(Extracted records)
※ ※ ※

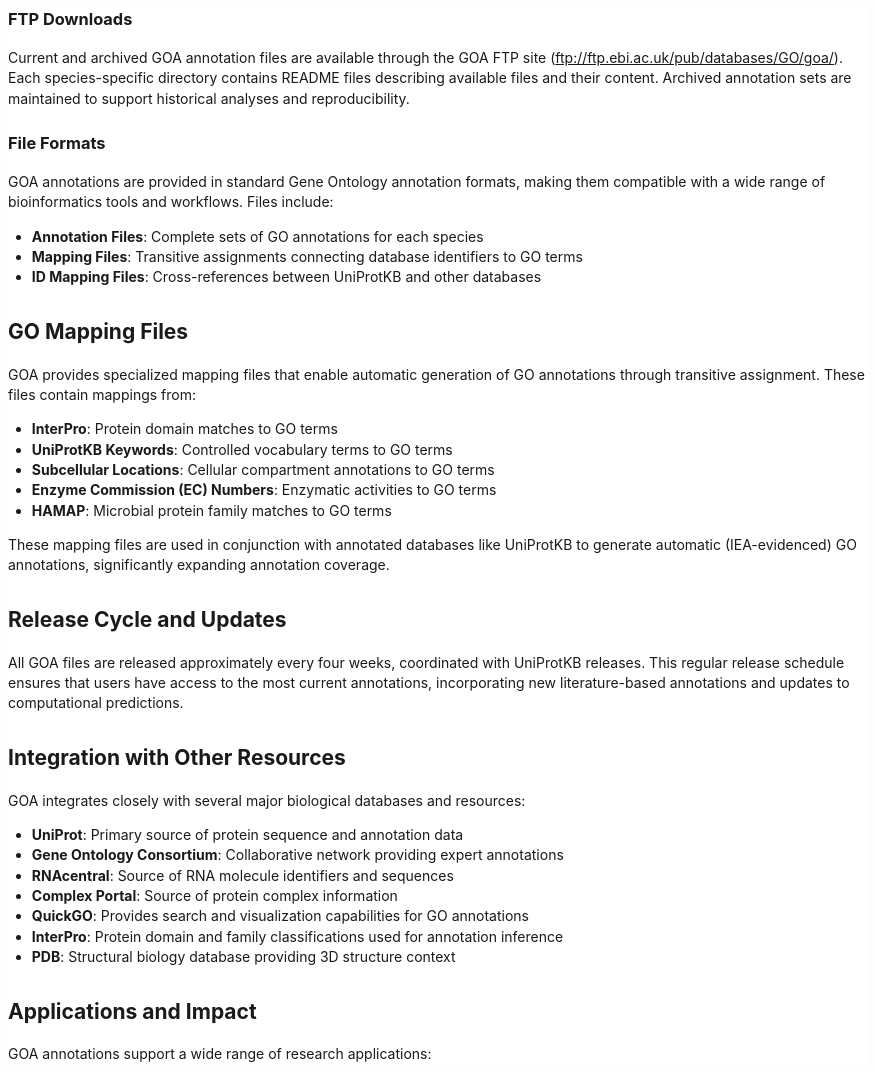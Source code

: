 ### FTP Downloads

Current and archived GOA annotation files are available through the GOA FTP site (ftp://ftp.ebi.ac.uk/pub/databases/GO/goa/). Each species-specific directory contains README files describing available files and their content. Archived annotation sets are maintained to support historical analyses and reproducibility.

### File Formats

GOA annotations are provided in standard Gene Ontology annotation formats, making them compatible with a wide range of bioinformatics tools and workflows. Files include:

- **Annotation Files**: Complete sets of GO annotations for each species
- **Mapping Files**: Transitive assignments connecting database identifiers to GO terms
- **ID Mapping Files**: Cross-references between UniProtKB and other databases

## GO Mapping Files

GOA provides specialized mapping files that enable automatic generation of GO annotations through transitive assignment. These files contain mappings from:

- **InterPro**: Protein domain matches to GO terms
- **UniProtKB Keywords**: Controlled vocabulary terms to GO terms
- **Subcellular Locations**: Cellular compartment annotations to GO terms
- **Enzyme Commission (EC) Numbers**: Enzymatic activities to GO terms
- **HAMAP**: Microbial protein family matches to GO terms

These mapping files are used in conjunction with annotated databases like UniProtKB to generate automatic (IEA-evidenced) GO annotations, significantly expanding annotation coverage.

## Release Cycle and Updates

All GOA files are released approximately every four weeks, coordinated with UniProtKB releases. This regular release schedule ensures that users have access to the most current annotations, incorporating new literature-based annotations and updates to computational predictions.

## Integration with Other Resources

GOA integrates closely with several major biological databases and resources:

- **UniProt**: Primary source of protein sequence and annotation data
- **Gene Ontology Consortium**: Collaborative network providing expert annotations
- **RNAcentral**: Source of RNA molecule identifiers and sequences
- **Complex Portal**: Source of protein complex information
- **QuickGO**: Provides search and visualization capabilities for GO annotations
- **InterPro**: Protein domain and family classifications used for annotation inference
- **PDB**: Structural biology database providing 3D structure context

## Applications and Impact

GOA annotations support a wide range of research applications:
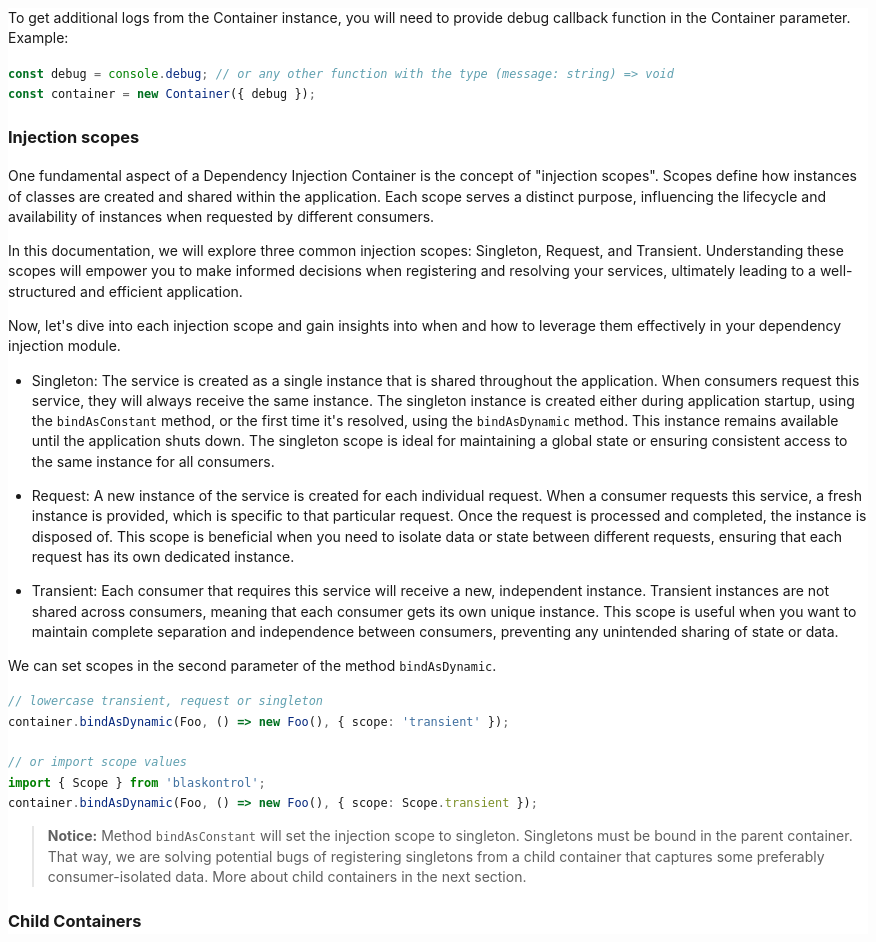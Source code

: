 To get additional logs from the Container instance, you will need to provide debug callback function in the Container parameter. Example:

```typeScript
const debug = console.debug; // or any other function with the type (message: string) => void
const container = new Container({ debug });
```

### Injection scopes

One fundamental aspect of a Dependency Injection Container is the concept of "injection scopes". Scopes define how instances of classes are created and shared within the application. Each scope serves a distinct purpose, influencing the lifecycle and availability of instances when requested by different consumers.

In this documentation, we will explore three common injection scopes: Singleton, Request, and Transient. Understanding these scopes will empower you to make informed decisions when registering and resolving your services, ultimately leading to a well-structured and efficient application.

Now, let's dive into each injection scope and gain insights into when and how to leverage them effectively in your dependency injection module.

* Singleton: The service is created as a single instance that is shared throughout the application. When consumers request this service, they will always receive the same instance. The singleton instance is created either during application startup, using the `bindAsConstant` method, or the first time it's resolved, using the `bindAsDynamic` method. This instance remains available until the application shuts down. The singleton scope is ideal for maintaining a global state or ensuring consistent access to the same instance for all consumers.

* Request: A new instance of the service is created for each individual request. When a consumer requests this service, a fresh instance is provided, which is specific to that particular request. Once the request is processed and completed, the instance is disposed of. This scope is beneficial when you need to isolate data or state between different requests, ensuring that each request has its own dedicated instance.

* Transient: Each consumer that requires this service will receive a new, independent instance. Transient instances are not shared across consumers, meaning that each consumer gets its own unique instance. This scope is useful when you want to maintain complete separation and independence between consumers, preventing any unintended sharing of state or data.

We can set scopes in the second parameter of the method `bindAsDynamic`.

```typeScript
// lowercase transient, request or singleton
container.bindAsDynamic(Foo, () => new Foo(), { scope: 'transient' });

// or import scope values
import { Scope } from 'blaskontrol';
container.bindAsDynamic(Foo, () => new Foo(), { scope: Scope.transient });
```

> **Notice:** Method `bindAsConstant` will set the injection scope to singleton.
Singletons must be bound in the parent container. That way, we are solving potential bugs of registering singletons from a child container that captures some preferably consumer-isolated data. More about child containers in the next section.

### Child Containers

※ ※ ※

*Activity*
What you return should be only the exact lines from the top of the entries through the line with "## Release Cycle and Updates", minus the pictures.

*Task result*
Source code

: ### FTP Downloads

Current and archived GOA annotation files are available through the GOA FTP site (ftp://ftp.ebi.ac.uk/pub/databases/GO/goa/). Each species-specific directory contains README files describing available files and their content. Archived annotation sets are maintained to support historical analyses and reproducibility.

### File Formats

GOA annotations are provided in standard Gene Ontology annotation formats, making them compatible with a wide range of bioinformatics tools and workflows. Files include:

- **Annotation Files**: Complete sets of GO annotations for each species
- **Mapping Files**: Transitive assignments connecting database identifiers to GO terms
- **ID Mapping Files**: Cross-references between UniProtKB and other databases

## GO Mapping Files

GOA provides specialized mapping files that enable automatic generation of GO annotations through transitive assignment. These files contain mappings from:

- **InterPro**: Protein domain matches to GO terms
- **UniProtKB Keywords**: Controlled vocabulary terms to GO terms
- **Subcellular Locations**: Cellular compartment annotations to GO terms
- **Enzyme Commission (EC) Numbers**: Enzymatic activities to GO terms
- **HAMAP**: Microbial protein family matches to GO terms

These mapping files are used in conjunction with annotated databases like UniProtKB to generate automatic (IEA-evidenced) GO annotations, significantly expanding annotation coverage.

## Release Cycle and Updates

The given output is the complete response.